To carry out all appropriate additional investigative measures, and in any event to order Alain Scohy, Jules Bodart, Gérard Dauphin and Pierre Dausin, all detained in Namur Prison at the time of the alleged offences, to be called as witnesses ..."
With respect to Mr Scohy, the application was based on the following considerations (pp. 3-4 and 21-23 of the said submissions):
Short statement of the facts
7. During the investigation ...
In late August 1983, following rumours which had circulated persistently for some months in C wing of Namur Prison (Vidal had not been inside this prison since being arrested on 7 February 1983, hence no contact with the prisoners in that wing), it had turned out, according to these rumours among prisoners, that it had not been Vidal who had introduced the revolver ‘used by Bosch Hernandez’ ...
On 29 August 1983 prisoner Alain Scohy reported these rumours and gave full details as to how the weapon had been introduced and the persons involved - directly or indirectly: Castris, another server in C wing when being visited by his friend Dominique Lhoir - concealment of the weapon, passing it to Bieseman, finally reaching Bosch Hernandez.
Bieseman escaped on 10 January 1983.
Castris released on licence and deported in October 1983.
N.B. No detailed investigation took place regarding these facts.
Scohy was not even questioned by the investigating judge, although he had promised [the police] that he would give evidence (i.e. on oath) before the Court of Assizes if necessary ...
Critical appreciation of the investigation ...
1. The Deputy Director of Namur Prison, Mr Derriks, considered it his duty to bring to the attention of the judicial authorities certain facts (which he thus considered to be sufficiently important), rumours of long standing and statements made by a prisoner Scohy, all of direct relevance to the Vidal/Bosch Hernandez case-file.

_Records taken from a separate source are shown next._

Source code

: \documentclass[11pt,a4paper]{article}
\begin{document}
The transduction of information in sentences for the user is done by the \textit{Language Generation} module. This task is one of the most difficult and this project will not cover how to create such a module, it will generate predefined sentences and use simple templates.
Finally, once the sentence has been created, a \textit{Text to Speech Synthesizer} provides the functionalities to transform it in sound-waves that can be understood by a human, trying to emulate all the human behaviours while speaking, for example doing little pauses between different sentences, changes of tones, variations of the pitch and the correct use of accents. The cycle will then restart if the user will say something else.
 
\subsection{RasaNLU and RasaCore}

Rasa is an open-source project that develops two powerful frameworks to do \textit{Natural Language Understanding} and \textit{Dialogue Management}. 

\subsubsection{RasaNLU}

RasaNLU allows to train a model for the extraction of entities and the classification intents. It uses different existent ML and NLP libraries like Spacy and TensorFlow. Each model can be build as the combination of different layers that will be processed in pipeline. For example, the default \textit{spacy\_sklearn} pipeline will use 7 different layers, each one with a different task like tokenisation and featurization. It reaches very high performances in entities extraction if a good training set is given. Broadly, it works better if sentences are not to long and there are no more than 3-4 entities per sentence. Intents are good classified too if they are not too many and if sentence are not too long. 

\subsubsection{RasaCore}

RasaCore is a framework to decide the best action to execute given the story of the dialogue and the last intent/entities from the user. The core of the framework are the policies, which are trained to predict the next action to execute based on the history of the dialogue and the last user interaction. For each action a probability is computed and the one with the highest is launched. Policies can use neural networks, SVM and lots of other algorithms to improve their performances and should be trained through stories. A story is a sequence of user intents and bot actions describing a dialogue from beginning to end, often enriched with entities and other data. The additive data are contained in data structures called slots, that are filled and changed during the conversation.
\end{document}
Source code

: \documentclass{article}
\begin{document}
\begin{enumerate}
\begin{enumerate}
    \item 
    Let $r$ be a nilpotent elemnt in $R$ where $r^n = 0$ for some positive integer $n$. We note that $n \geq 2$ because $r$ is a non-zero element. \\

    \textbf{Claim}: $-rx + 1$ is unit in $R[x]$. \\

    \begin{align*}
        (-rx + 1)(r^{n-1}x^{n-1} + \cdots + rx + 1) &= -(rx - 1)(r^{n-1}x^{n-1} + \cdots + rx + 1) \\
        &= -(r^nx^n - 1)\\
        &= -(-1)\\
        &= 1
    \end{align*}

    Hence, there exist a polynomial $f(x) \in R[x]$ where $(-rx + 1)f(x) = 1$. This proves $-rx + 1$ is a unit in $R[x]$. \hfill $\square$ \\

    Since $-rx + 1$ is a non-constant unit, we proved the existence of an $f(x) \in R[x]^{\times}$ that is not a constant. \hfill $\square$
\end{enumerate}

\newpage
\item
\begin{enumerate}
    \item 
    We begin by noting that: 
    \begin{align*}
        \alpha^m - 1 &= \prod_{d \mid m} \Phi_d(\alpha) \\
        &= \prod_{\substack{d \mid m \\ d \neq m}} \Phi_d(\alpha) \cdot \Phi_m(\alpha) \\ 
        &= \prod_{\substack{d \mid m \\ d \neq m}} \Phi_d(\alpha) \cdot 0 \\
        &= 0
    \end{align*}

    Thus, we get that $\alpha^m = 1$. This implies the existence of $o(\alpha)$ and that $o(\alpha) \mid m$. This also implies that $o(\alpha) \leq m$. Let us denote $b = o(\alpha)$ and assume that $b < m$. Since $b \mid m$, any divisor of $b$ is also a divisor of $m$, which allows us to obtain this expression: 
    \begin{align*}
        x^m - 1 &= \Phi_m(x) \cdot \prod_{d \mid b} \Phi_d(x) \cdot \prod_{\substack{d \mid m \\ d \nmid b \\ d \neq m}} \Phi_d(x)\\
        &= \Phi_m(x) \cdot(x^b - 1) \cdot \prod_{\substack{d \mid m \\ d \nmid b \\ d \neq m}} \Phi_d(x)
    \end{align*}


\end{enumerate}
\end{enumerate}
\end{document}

2. Rumours (persistent ones) had been circulating for months among the inmates of C wing (the wing of Bosch, a server, of Bieseman, often in the workshop, of Castris, another server ...)
according to which the former warder Frans Vidal had not been the person who had introduced the revolver used by Bosch Hernandez ...
This literal quotation from the beginning of the statement by the Deputy Director itself demonstrates uncontradictably that there was a ‘serious’ item of evidence here, to be verified and checked in an exhaustive and thorough manner of course, as to the introduction of the revolver into the prison by some person other than Vidal.
The saying ‘no smoke without fire’ which applies here is a vivid expression of popular wisdom.
3. Statements made by prisoner Scohy (to Mr Derriks on 29.8.83)
These statements are precise enough as to how the weapon was introduced:
(a) by a woman visitor ... in the lavatory (b) Castris, the deported ‘banker’ (c) Bieseman, escaped on 10 January 1983 ... (d) Bosch Hernandez these two were known as having made plans to escape ... (e) the weapon was hidden at the bottom of a dustbin.
These three facts mentioned above would on their own have deserved a thorough investigation (the third fact appears believable since Bosch Hernandez stated it himself).
4. Scohy’s offer to give evidence on oath - possibly at the Assizes, with reference to the correctness of the content of his statements ...
Even if this declaration appears from his point of view to favour his request for release on licence, nothing prevented such statements and such an offer of sworn evidence at the very least engaging the attention of an impartial investigator, always hard at work in such a case to find out an undeniable method or opportunity of introducing a weapon into the prison (by a method not involving a prison warder), as Mr Gouverneur, the acting Director of the prison, appositely said ...
The investigation appears to us to be manifestly incomplete, as the investigating judge did not consider it necessary to question Scohy before terminating the investigation, even though many facts in the case-file gave Scohy’s statements definite verisimilitude - the possibility of an object being introduced by a woman visitor, who is not searched and has access to the lavatory; the undoubted possibility of hiding a weapon there (for example, securing it in the flushing system or elsewhere); because of his duties in the workshop, access to whole prison by Bieseman, Castris, server, Bosch Hernandez, server, obsessed with gaining freedom, as was his fellow-prisoner Bieseman (escape plans).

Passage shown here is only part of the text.